The Santos Ltd (ASX: STO) share price is pushing higher on Thursday after the release of its quarterly update.
At the time of writing the energy producer’s shares are up 1.5% to $5.55.
How did Santos perform in the second quarter?
According to the release, Santos delivered second quarter production of 20.6 mmboe. This was 15% higher than the prior quarter and a company record.
Management advised that the strong production result was driven by higher domestic gas production in Western Australia, continued strong onshore production, and a higher equity interest in Bayu-Undan following completion of the ConocoPhillips acquisition.
Quarterly sales revenue came in at US$785 million, which was 11% lower than the prior quarter. This was primarily due to lower prices, which was partially offset by higher domestic gas and LNG sales revenues.
First half update.
For the first half of FY 2020, production was up 4% to a record 38.5 mmboe. Management notes that its disciplined operating model continues to drive strong onshore performance, with first half Cooper Basin and Queensland equity gas production up 18% and 5%, respectively.
This ultimately led to half year sales revenue of US$1.7 billion, down 16% on the prior corresponding period.
Pleasingly, despite the sharp decline in prices, Santos is still generating strong free cash flows. It reported US$431 million of free cash flow in the first half.

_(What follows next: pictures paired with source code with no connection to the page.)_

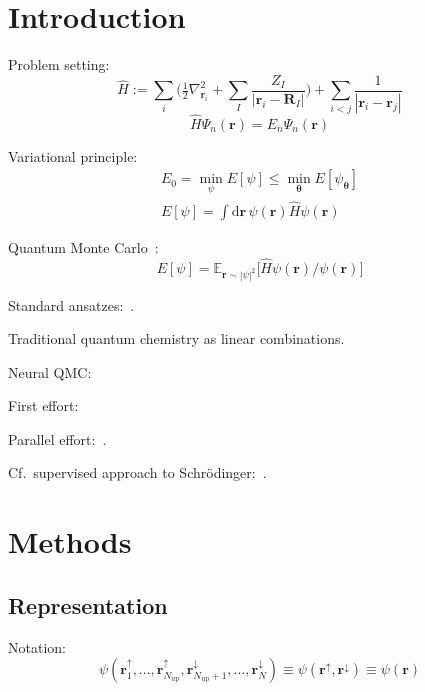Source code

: 
\section{Introduction}

Problem setting:
\begin{equation}
\hat H
  :=\sum_i\bigg(
    \tfrac12\nabla_{\mathbf r_i}^2
    +\sum_I\frac{Z_I}{|\mathbf r_i-\mathbf R_I|}
  \bigg)
  +\sum_{i<j}\frac1{|\mathbf r_i-\mathbf r_j|}
\end{equation}
\begin{equation}
\hat H\Psi_n(\mathbf r)=E_n\Psi_n(\mathbf r)
\end{equation}

Variational principle:
\begin{gather}
E_0=\min_\psi E[\psi]\leq\min_{\boldsymbol\theta}E[\psi_{\boldsymbol\theta}] \\
E[\psi]=\int\mathrm d\mathbf r\,\psi(\mathbf r)\hat H\psi(\mathbf r)
\end{gather}

Quantum Monte Carlo~\citep{FoulkesRMP01,NeedsJPCM10,AustinCR12}:
\begin{equation}
E[\psi]
  =\mathbb E_{\mathbf r\sim|\psi|^2}
  \big[\hat H\psi(\mathbf r)/\psi(\mathbf r)\big]
\end{equation}

Standard ansatzes:~\cite{DrummondPRB04}.

Traditional quantum chemistry as linear combinations.

Neural QMC:~\cite{CarleoS17}

First effort:~\cite{HanA18}

Parallel effort:~\cite{PfauA19}.

Cf.\ supervised approach to Schrödinger:~\cite{MillsPR17}.

\section{Methods}

\subsection{Representation}

Notation:
\begin{equation}
\psi(
  \mathbf r_1^\uparrow,\ldots,\mathbf r_{N_\mathrm{up}}^\uparrow,
  \mathbf r_{N_\mathrm{up}+1}^\downarrow,\ldots,\mathbf r_N^\downarrow
  )
  \equiv\psi(\mathbf r^\uparrow,\mathbf r^\downarrow)\equiv\psi(\mathbf r)
\end{equation}

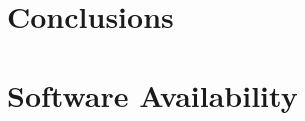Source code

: \documentclass[10pt,journal,compsoc]{IEEEtran}
\begin{document}
\section{Conclusions}

\section{Software Availability}





%
%



%
%
\end{document}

This left Santos with liquidity of over US$3 billion at the end of the quarter. This comprises US$1.3 billion in cash and US$1.9 billion in committed undrawn debt facilities.
Santos Managing Director and Chief Executive Officer Kevin Gallagher, commented: “Our disciplined, low-cost operating model continues to drive strong performance across our diversified asset portfolio and completion of the ConocoPhillips acquisition in late-May further boosted our production and cash flows.”
Santos has updated its production guidance to 83 mmboe to 88 mmboe and its sales volume guidance to 101 mmboe to 107 mmboe.
This compares to previous guidance of 81 mmboe to 89 mmboe and 101 mmboe to 109 mmboe, respectively.
Santos’ guidance includes the ConocoPhillips acquisition from the completion date of 28 May 2020, when its interest in Bayu-Undan and Darwin LNG increased from 11.5% to 68.4%.
Management advised that the company is targeting a FY 2020 free cash flow breakeven oil price of US$25 per barrel. It notes that approximately 60% of production volumes for the remainder of 2020 are either fixed-price domestic gas contracts or oil hedged at an average floor price of US$38 per barrel.
Mr Gallagher spoke positively about the future. He said: “By maintaining our sustaining activities, production levels from our core assets are expected to remain relatively steady for the next five or six years, allowing us to continue to progress our major capital projects while maintaining capital discipline and flexibility in commitment timing.”
As COVID-19 and the lower oil price continue to challenge us, we have remained resilient and kept production going, meaning our revenues have continued to flow. Our balance sheet is strong and we remain well positioned to leverage our growth opportunities when business conditions improve,” Mr Gallagher concluded.